Saturday, November 20, 2010

Sue government over toxic town, activist tells Port Hope

Comment:  Maybe we should take legal action now to stop the nonsense of uranium mining and milling now because we will do what Dr. Caldicott suggests if the state and the Pittsylvania County if uranium mining and milling is allowed in Virginia!

Published On Tue Nov 16 2010
Carola Vyhnak Urban Affairs Reporter

She held nothing back.

Port Hope’s air, drinking water, fish, beach, soil — virtually everything in the town of 16,000 poses a health risk from radioactivity, anti-nuclear activist Dr. Helen Caldicott warned an overflow crowd Tuesday night.

Radium is leaking into Lake Ontario and uranium from the Cameco refinery and is “almost certainly” being inhaled by residents, she told more than 200 people jammed into the banquet hall at the Best Western Durham Hotel in Oshawa.

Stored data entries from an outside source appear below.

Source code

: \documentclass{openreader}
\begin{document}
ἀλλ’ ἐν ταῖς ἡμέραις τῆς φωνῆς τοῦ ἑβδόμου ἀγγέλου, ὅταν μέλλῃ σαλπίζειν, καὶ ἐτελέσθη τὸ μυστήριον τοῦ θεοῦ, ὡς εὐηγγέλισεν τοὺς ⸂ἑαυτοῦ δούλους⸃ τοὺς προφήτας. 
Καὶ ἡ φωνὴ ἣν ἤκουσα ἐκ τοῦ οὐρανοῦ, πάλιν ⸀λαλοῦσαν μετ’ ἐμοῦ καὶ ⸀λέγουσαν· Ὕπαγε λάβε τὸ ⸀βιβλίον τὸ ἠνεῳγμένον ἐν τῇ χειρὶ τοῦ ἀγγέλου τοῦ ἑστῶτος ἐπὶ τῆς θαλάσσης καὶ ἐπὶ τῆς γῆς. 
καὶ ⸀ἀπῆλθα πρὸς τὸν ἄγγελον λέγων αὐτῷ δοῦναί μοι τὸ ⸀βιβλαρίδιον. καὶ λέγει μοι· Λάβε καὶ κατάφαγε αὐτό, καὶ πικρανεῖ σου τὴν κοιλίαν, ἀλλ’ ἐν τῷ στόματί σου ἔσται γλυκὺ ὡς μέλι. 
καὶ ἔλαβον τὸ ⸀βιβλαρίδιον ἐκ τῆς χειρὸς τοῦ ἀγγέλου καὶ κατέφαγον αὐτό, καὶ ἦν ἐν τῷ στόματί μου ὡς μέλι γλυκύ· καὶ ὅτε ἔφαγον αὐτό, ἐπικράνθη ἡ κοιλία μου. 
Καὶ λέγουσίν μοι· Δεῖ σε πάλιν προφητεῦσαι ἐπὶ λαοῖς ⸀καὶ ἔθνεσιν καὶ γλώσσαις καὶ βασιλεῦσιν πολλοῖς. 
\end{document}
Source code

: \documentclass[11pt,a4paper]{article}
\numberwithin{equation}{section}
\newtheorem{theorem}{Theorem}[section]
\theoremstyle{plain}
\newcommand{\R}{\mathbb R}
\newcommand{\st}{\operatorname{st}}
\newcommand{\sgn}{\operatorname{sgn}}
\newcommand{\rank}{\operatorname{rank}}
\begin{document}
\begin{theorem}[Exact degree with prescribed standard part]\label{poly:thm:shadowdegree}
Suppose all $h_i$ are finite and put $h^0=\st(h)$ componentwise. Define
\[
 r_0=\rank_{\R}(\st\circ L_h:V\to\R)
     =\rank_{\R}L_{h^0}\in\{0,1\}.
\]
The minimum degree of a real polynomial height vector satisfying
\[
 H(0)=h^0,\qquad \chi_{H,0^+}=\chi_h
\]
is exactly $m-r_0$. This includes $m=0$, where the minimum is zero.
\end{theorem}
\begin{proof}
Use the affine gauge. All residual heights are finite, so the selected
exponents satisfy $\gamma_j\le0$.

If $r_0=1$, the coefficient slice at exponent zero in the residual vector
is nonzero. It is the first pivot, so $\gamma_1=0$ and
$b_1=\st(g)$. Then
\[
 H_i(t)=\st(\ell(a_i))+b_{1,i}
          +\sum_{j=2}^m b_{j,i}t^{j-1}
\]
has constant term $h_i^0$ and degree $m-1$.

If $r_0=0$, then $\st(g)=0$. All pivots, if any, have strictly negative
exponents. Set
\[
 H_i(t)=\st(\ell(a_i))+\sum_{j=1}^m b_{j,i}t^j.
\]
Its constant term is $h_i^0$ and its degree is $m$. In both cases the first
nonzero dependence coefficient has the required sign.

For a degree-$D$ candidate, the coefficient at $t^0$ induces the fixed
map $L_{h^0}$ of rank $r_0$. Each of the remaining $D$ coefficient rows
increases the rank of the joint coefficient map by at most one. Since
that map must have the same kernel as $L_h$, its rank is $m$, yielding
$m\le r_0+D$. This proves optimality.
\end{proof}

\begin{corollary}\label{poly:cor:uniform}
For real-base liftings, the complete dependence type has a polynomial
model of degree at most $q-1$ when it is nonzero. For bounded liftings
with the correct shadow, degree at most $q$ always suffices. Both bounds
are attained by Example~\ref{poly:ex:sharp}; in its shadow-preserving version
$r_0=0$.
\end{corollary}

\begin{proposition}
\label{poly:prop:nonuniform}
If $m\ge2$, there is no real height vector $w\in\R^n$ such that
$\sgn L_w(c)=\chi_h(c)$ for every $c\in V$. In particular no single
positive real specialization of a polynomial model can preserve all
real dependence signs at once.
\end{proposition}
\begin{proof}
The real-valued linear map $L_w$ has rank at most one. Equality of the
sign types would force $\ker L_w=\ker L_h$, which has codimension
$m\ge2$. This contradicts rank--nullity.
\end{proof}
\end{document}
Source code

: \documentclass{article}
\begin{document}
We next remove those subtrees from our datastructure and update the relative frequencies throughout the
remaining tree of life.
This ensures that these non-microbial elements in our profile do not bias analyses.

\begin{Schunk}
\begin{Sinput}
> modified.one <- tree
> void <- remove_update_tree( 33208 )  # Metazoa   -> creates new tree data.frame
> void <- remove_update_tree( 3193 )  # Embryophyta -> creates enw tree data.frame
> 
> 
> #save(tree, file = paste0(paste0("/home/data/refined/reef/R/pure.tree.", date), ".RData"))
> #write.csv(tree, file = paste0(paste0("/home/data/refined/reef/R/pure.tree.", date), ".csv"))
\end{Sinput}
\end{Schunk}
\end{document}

“Your town symbolizes the whole wickedness” of the nuclear industry, the internationally acclaimed pediatrician said. “This radioactive waste will leak into food supplies, water and air for the rest of time.”

Children are particularly at risk because they’re 10 to 20 times more sensitive to radon than adults, she said.

“This government should be sued and you should get millions and millions of dollars,” she said to cheers and applause.

Caldicott repeated her warning made last week in an interview with the Star: the town should be moved and Cameco should be shut down.
Atomic Energy Canada Ltd. has begun a 10-year, $260-million project to dig up 1.2 million cubic metres of low-level radioactive waste buried in numerous sites around town and store it in a huge covered mound.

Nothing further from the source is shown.